* _What you should do_: The data should be written out in full, exactly as it stands, and the pictures dropped.
╭─ Material for this task
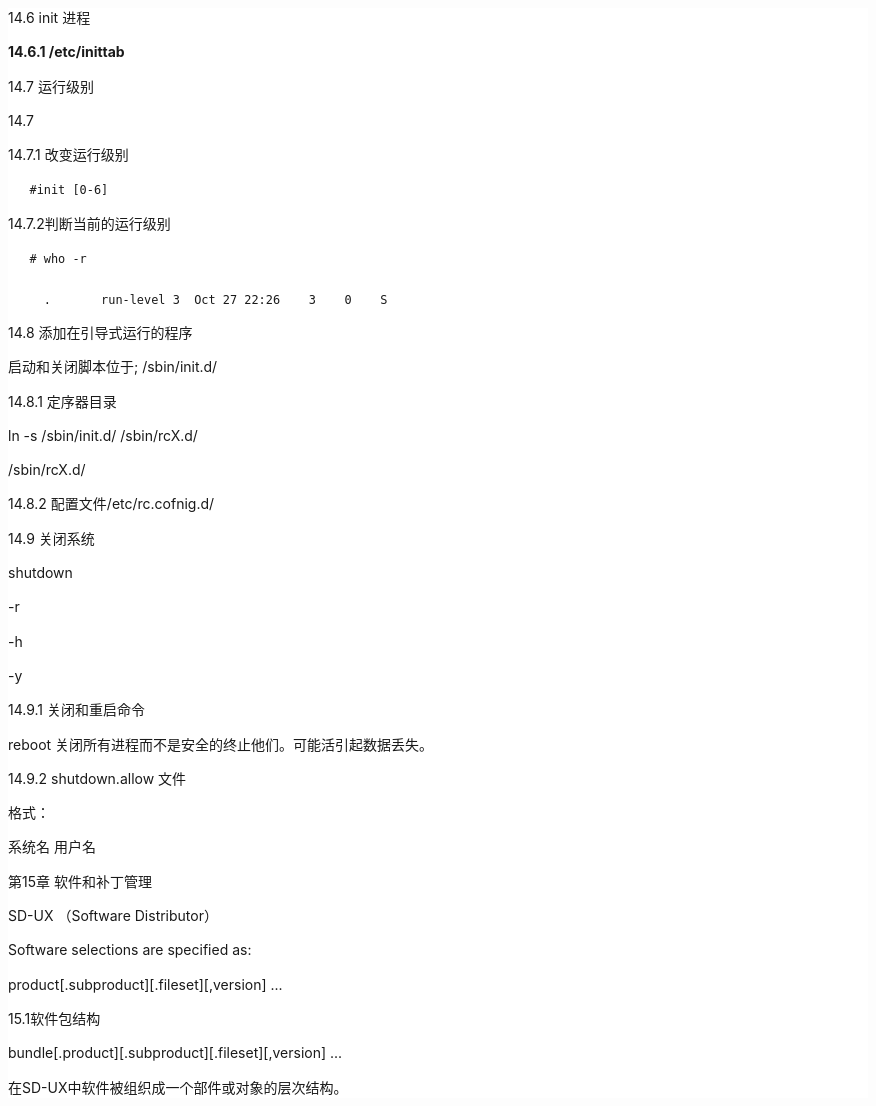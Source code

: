 14.6 init 进程

**14.6.1 /etc/inittab**

14.7 运行级别

14.7

14.7.1 改变运行级别

       #init [0-6]

14.7.2判断当前的运行级别

       # who -r

         .       run-level 3  Oct 27 22:26    3    0    S

14.8 添加在引导式运行的程序

启动和关闭脚本位于; /sbin/init.d/

14.8.1 定序器目录

ln -s /sbin/init.d/ /sbin/rcX.d/

/sbin/rcX.d/

14.8.2 配置文件/etc/rc.cofnig.d/

14.9 关闭系统

shutdown

-r        

-h

-y

14.9.1 关闭和重启命令

reboot 关闭所有进程而不是安全的终止他们。可能活引起数据丢失。

14.9.2 shutdown.allow 文件

格式：

系统名 用户名

第15章 软件和补丁管理

SD-UX （Software Distributor）

Software selections are specified as:

   product[.subproduct][.fileset][,version] ...

15.1软件包结构

bundle[.product][.subproduct][.fileset][,version] ...

在SD-UX中软件被组织成一个部件或对象的层次结构。
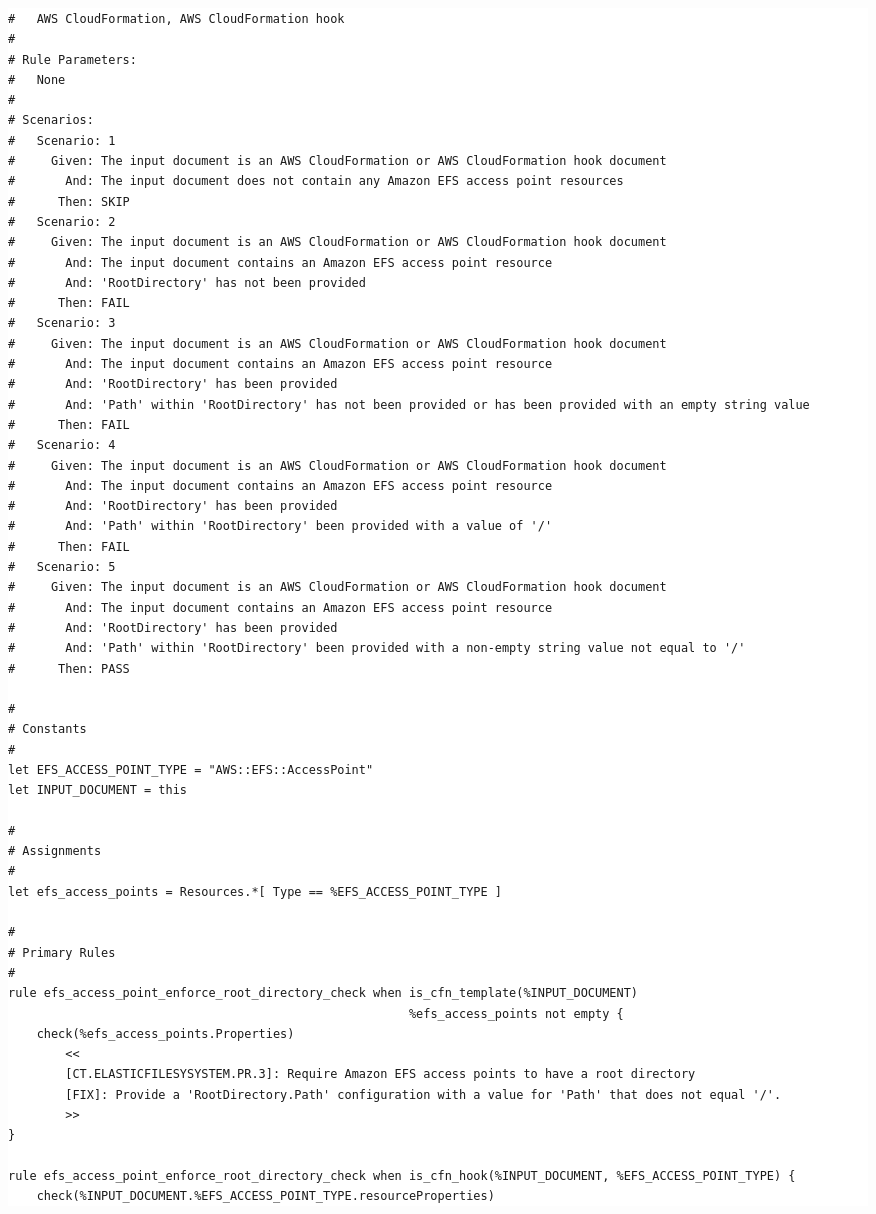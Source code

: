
 ```
#   AWS CloudFormation, AWS CloudFormation hook
# 
# Rule Parameters:
#   None
# 
# Scenarios:
#   Scenario: 1
#     Given: The input document is an AWS CloudFormation or AWS CloudFormation hook document
#       And: The input document does not contain any Amazon EFS access point resources
#      Then: SKIP
#   Scenario: 2
#     Given: The input document is an AWS CloudFormation or AWS CloudFormation hook document
#       And: The input document contains an Amazon EFS access point resource
#       And: 'RootDirectory' has not been provided
#      Then: FAIL
#   Scenario: 3
#     Given: The input document is an AWS CloudFormation or AWS CloudFormation hook document
#       And: The input document contains an Amazon EFS access point resource
#       And: 'RootDirectory' has been provided
#       And: 'Path' within 'RootDirectory' has not been provided or has been provided with an empty string value
#      Then: FAIL
#   Scenario: 4
#     Given: The input document is an AWS CloudFormation or AWS CloudFormation hook document
#       And: The input document contains an Amazon EFS access point resource
#       And: 'RootDirectory' has been provided
#       And: 'Path' within 'RootDirectory' been provided with a value of '/'
#      Then: FAIL
#   Scenario: 5
#     Given: The input document is an AWS CloudFormation or AWS CloudFormation hook document
#       And: The input document contains an Amazon EFS access point resource
#       And: 'RootDirectory' has been provided
#       And: 'Path' within 'RootDirectory' been provided with a non-empty string value not equal to '/'
#      Then: PASS

#
# Constants
#
let EFS_ACCESS_POINT_TYPE = "AWS::EFS::AccessPoint"
let INPUT_DOCUMENT = this

#
# Assignments
#
let efs_access_points = Resources.*[ Type == %EFS_ACCESS_POINT_TYPE ]

#
# Primary Rules
#
rule efs_access_point_enforce_root_directory_check when is_cfn_template(%INPUT_DOCUMENT)
                                                        %efs_access_points not empty {
    check(%efs_access_points.Properties)
        <<
        [CT.ELASTICFILESYSYSTEM.PR.3]: Require Amazon EFS access points to have a root directory
        [FIX]: Provide a 'RootDirectory.Path' configuration with a value for 'Path' that does not equal '/'.
        >>
}

rule efs_access_point_enforce_root_directory_check when is_cfn_hook(%INPUT_DOCUMENT, %EFS_ACCESS_POINT_TYPE) {
    check(%INPUT_DOCUMENT.%EFS_ACCESS_POINT_TYPE.resourceProperties)
```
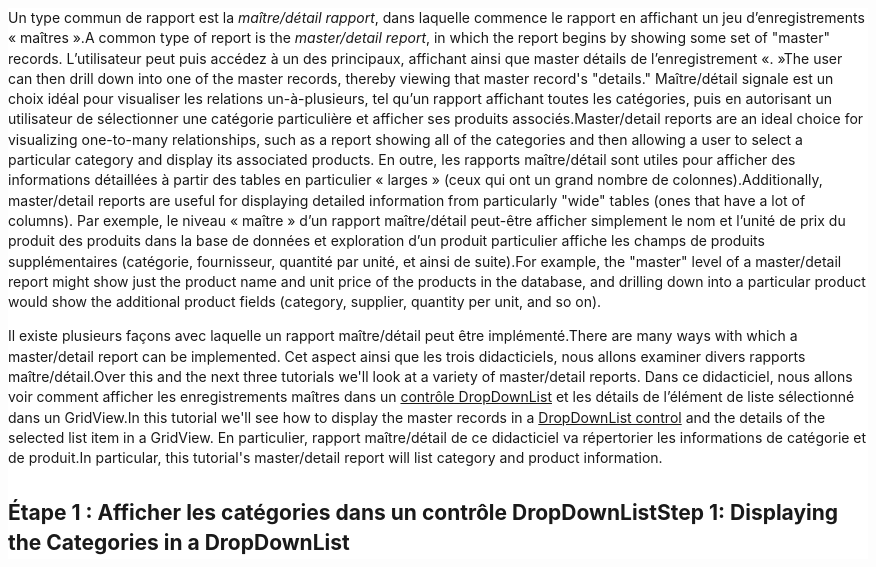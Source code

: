<span data-ttu-id="c9073-108">Un type commun de rapport est la *maître/détail rapport*, dans laquelle commence le rapport en affichant un jeu d’enregistrements « maîtres ».</span><span class="sxs-lookup"><span data-stu-id="c9073-108">A common type of report is the *master/detail report*, in which the report begins by showing some set of "master" records.</span></span> <span data-ttu-id="c9073-109">L’utilisateur peut puis accédez à un des principaux, affichant ainsi que master détails de l’enregistrement «. »</span><span class="sxs-lookup"><span data-stu-id="c9073-109">The user can then drill down into one of the master records, thereby viewing that master record's "details."</span></span> <span data-ttu-id="c9073-110">Maître/détail signale est un choix idéal pour visualiser les relations un-à-plusieurs, tel qu’un rapport affichant toutes les catégories, puis en autorisant un utilisateur de sélectionner une catégorie particulière et afficher ses produits associés.</span><span class="sxs-lookup"><span data-stu-id="c9073-110">Master/detail reports are an ideal choice for visualizing one-to-many relationships, such as a report showing all of the categories and then allowing a user to select a particular category and display its associated products.</span></span> <span data-ttu-id="c9073-111">En outre, les rapports maître/détail sont utiles pour afficher des informations détaillées à partir des tables en particulier « larges » (ceux qui ont un grand nombre de colonnes).</span><span class="sxs-lookup"><span data-stu-id="c9073-111">Additionally, master/detail reports are useful for displaying detailed information from particularly "wide" tables (ones that have a lot of columns).</span></span> <span data-ttu-id="c9073-112">Par exemple, le niveau « maître » d’un rapport maître/détail peut-être afficher simplement le nom et l’unité de prix du produit des produits dans la base de données et exploration d’un produit particulier affiche les champs de produits supplémentaires (catégorie, fournisseur, quantité par unité, et ainsi de suite).</span><span class="sxs-lookup"><span data-stu-id="c9073-112">For example, the "master" level of a master/detail report might show just the product name and unit price of the products in the database, and drilling down into a particular product would show the additional product fields (category, supplier, quantity per unit, and so on).</span></span>

<span data-ttu-id="c9073-113">Il existe plusieurs façons avec laquelle un rapport maître/détail peut être implémenté.</span><span class="sxs-lookup"><span data-stu-id="c9073-113">There are many ways with which a master/detail report can be implemented.</span></span> <span data-ttu-id="c9073-114">Cet aspect ainsi que les trois didacticiels, nous allons examiner divers rapports maître/détail.</span><span class="sxs-lookup"><span data-stu-id="c9073-114">Over this and the next three tutorials we'll look at a variety of master/detail reports.</span></span> <span data-ttu-id="c9073-115">Dans ce didacticiel, nous allons voir comment afficher les enregistrements maîtres dans un [contrôle DropDownList](https://msdn.microsoft.com/library/dtx91y0z.aspx) et les détails de l’élément de liste sélectionné dans un GridView.</span><span class="sxs-lookup"><span data-stu-id="c9073-115">In this tutorial we'll see how to display the master records in a [DropDownList control](https://msdn.microsoft.com/library/dtx91y0z.aspx) and the details of the selected list item in a GridView.</span></span> <span data-ttu-id="c9073-116">En particulier, rapport maître/détail de ce didacticiel va répertorier les informations de catégorie et de produit.</span><span class="sxs-lookup"><span data-stu-id="c9073-116">In particular, this tutorial's master/detail report will list category and product information.</span></span>

## <a name="step-1-displaying-the-categories-in-a-dropdownlist"></a><span data-ttu-id="c9073-117">Étape 1 : Afficher les catégories dans un contrôle DropDownList</span><span class="sxs-lookup"><span data-stu-id="c9073-117">Step 1: Displaying the Categories in a DropDownList</span></span>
╰─
* _Your solution_:
Source code

: 14.6 init 进程

**14.6.1 /etc/inittab**

14.7 运行级别

14.7

14.7.1 改变运行级别

       #init [0-6]

14.7.2判断当前的运行级别

       # who -r

         .       run-level 3  Oct 27 22:26    3    0    S

14.8 添加在引导式运行的程序

启动和关闭脚本位于; /sbin/init.d/

14.8.1 定序器目录

ln -s /sbin/init.d/ /sbin/rcX.d/

/sbin/rcX.d/

14.8.2 配置文件/etc/rc.cofnig.d/

14.9 关闭系统

shutdown

-r        

-h

-y

14.9.1 关闭和重启命令

reboot 关闭所有进程而不是安全的终止他们。可能活引起数据丢失。

14.9.2 shutdown.allow 文件

格式：

系统名 用户名

第15章 软件和补丁管理

SD-UX （Software Distributor）

Software selections are specified as:

   product[.subproduct][.fileset][,version] ...

15.1软件包结构

bundle[.product][.subproduct][.fileset][,version] ...

在SD-UX中软件被组织成一个部件或对象的层次结构。
Source code

:
 ```
#   AWS CloudFormation, AWS CloudFormation hook
# 
# Rule Parameters:
#   None
# 
# Scenarios:
#   Scenario: 1
#     Given: The input document is an AWS CloudFormation or AWS CloudFormation hook document
#       And: The input document does not contain any Amazon EFS access point resources
#      Then: SKIP
#   Scenario: 2
#     Given: The input document is an AWS CloudFormation or AWS CloudFormation hook document
#       And: The input document contains an Amazon EFS access point resource
#       And: 'RootDirectory' has not been provided
#      Then: FAIL
#   Scenario: 3
#     Given: The input document is an AWS CloudFormation or AWS CloudFormation hook document
#       And: The input document contains an Amazon EFS access point resource
#       And: 'RootDirectory' has been provided
#       And: 'Path' within 'RootDirectory' has not been provided or has been provided with an empty string value
#      Then: FAIL
#   Scenario: 4
#     Given: The input document is an AWS CloudFormation or AWS CloudFormation hook document
#       And: The input document contains an Amazon EFS access point resource
#       And: 'RootDirectory' has been provided
#       And: 'Path' within 'RootDirectory' been provided with a value of '/'
#      Then: FAIL
#   Scenario: 5
#     Given: The input document is an AWS CloudFormation or AWS CloudFormation hook document
#       And: The input document contains an Amazon EFS access point resource
#       And: 'RootDirectory' has been provided
#       And: 'Path' within 'RootDirectory' been provided with a non-empty string value not equal to '/'
#      Then: PASS

#
# Constants
#
let EFS_ACCESS_POINT_TYPE = "AWS::EFS::AccessPoint"
let INPUT_DOCUMENT = this

#
# Assignments
#
let efs_access_points = Resources.*[ Type == %EFS_ACCESS_POINT_TYPE ]

#
# Primary Rules
#
rule efs_access_point_enforce_root_directory_check when is_cfn_template(%INPUT_DOCUMENT)
                                                        %efs_access_points not empty {
    check(%efs_access_points.Properties)
        <<
        [CT.ELASTICFILESYSYSTEM.PR.3]: Require Amazon EFS access points to have a root directory
        [FIX]: Provide a 'RootDirectory.Path' configuration with a value for 'Path' that does not equal '/'.
        >>
}

rule efs_access_point_enforce_root_directory_check when is_cfn_hook(%INPUT_DOCUMENT, %EFS_ACCESS_POINT_TYPE) {
    check(%INPUT_DOCUMENT.%EFS_ACCESS_POINT_TYPE.resourceProperties)
```
Source code

:<span data-ttu-id="c9073-108">Un type commun de rapport est la *maître/détail rapport*, dans laquelle commence le rapport en affichant un jeu d’enregistrements « maîtres ».</span><span class="sxs-lookup"><span data-stu-id="c9073-108">A common type of report is the *master/detail report*, in which the report begins by showing some set of "master" records.</span></span> <span data-ttu-id="c9073-109">L’utilisateur peut puis accédez à un des principaux, affichant ainsi que master détails de l’enregistrement «. »</span><span class="sxs-lookup"><span data-stu-id="c9073-109">The user can then drill down into one of the master records, thereby viewing that master record's "details."</span></span> <span data-ttu-id="c9073-110">Maître/détail signale est un choix idéal pour visualiser les relations un-à-plusieurs, tel qu’un rapport affichant toutes les catégories, puis en autorisant un utilisateur de sélectionner une catégorie particulière et afficher ses produits associés.</span><span class="sxs-lookup"><span data-stu-id="c9073-110">Master/detail reports are an ideal choice for visualizing one-to-many relationships, such as a report showing all of the categories and then allowing a user to select a particular category and display its associated products.</span></span> <span data-ttu-id="c9073-111">En outre, les rapports maître/détail sont utiles pour afficher des informations détaillées à partir des tables en particulier « larges » (ceux qui ont un grand nombre de colonnes).</span><span class="sxs-lookup"><span data-stu-id="c9073-111">Additionally, master/detail reports are useful for displaying detailed information from particularly "wide" tables (ones that have a lot of columns).</span></span> <span data-ttu-id="c9073-112">Par exemple, le niveau « maître » d’un rapport maître/détail peut-être afficher simplement le nom et l’unité de prix du produit des produits dans la base de données et exploration d’un produit particulier affiche les champs de produits supplémentaires (catégorie, fournisseur, quantité par unité, et ainsi de suite).</span><span class="sxs-lookup"><span data-stu-id="c9073-112">For example, the "master" level of a master/detail report might show just the product name and unit price of the products in the database, and drilling down into a particular product would show the additional product fields (category, supplier, quantity per unit, and so on).</span></span>

<span data-ttu-id="c9073-113">Il existe plusieurs façons avec laquelle un rapport maître/détail peut être implémenté.</span><span class="sxs-lookup"><span data-stu-id="c9073-113">There are many ways with which a master/detail report can be implemented.</span></span> <span data-ttu-id="c9073-114">Cet aspect ainsi que les trois didacticiels, nous allons examiner divers rapports maître/détail.</span><span class="sxs-lookup"><span data-stu-id="c9073-114">Over this and the next three tutorials we'll look at a variety of master/detail reports.</span></span> <span data-ttu-id="c9073-115">Dans ce didacticiel, nous allons voir comment afficher les enregistrements maîtres dans un [contrôle DropDownList](https://msdn.microsoft.com/library/dtx91y0z.aspx) et les détails de l’élément de liste sélectionné dans un GridView.</span><span class="sxs-lookup"><span data-stu-id="c9073-115">In this tutorial we'll see how to display the master records in a [DropDownList control](https://msdn.microsoft.com/library/dtx91y0z.aspx) and the details of the selected list item in a GridView.</span></span> <span data-ttu-id="c9073-116">En particulier, rapport maître/détail de ce didacticiel va répertorier les informations de catégorie et de produit.</span><span class="sxs-lookup"><span data-stu-id="c9073-116">In particular, this tutorial's master/detail report will list category and product information.</span></span>

## <a name="step-1-displaying-the-categories-in-a-dropdownlist"></a><span data-ttu-id="c9073-117">Étape 1 : Afficher les catégories dans un contrôle DropDownList</span><span class="sxs-lookup"><span data-stu-id="c9073-117">Step 1: Displaying the Categories in a DropDownList</span></span>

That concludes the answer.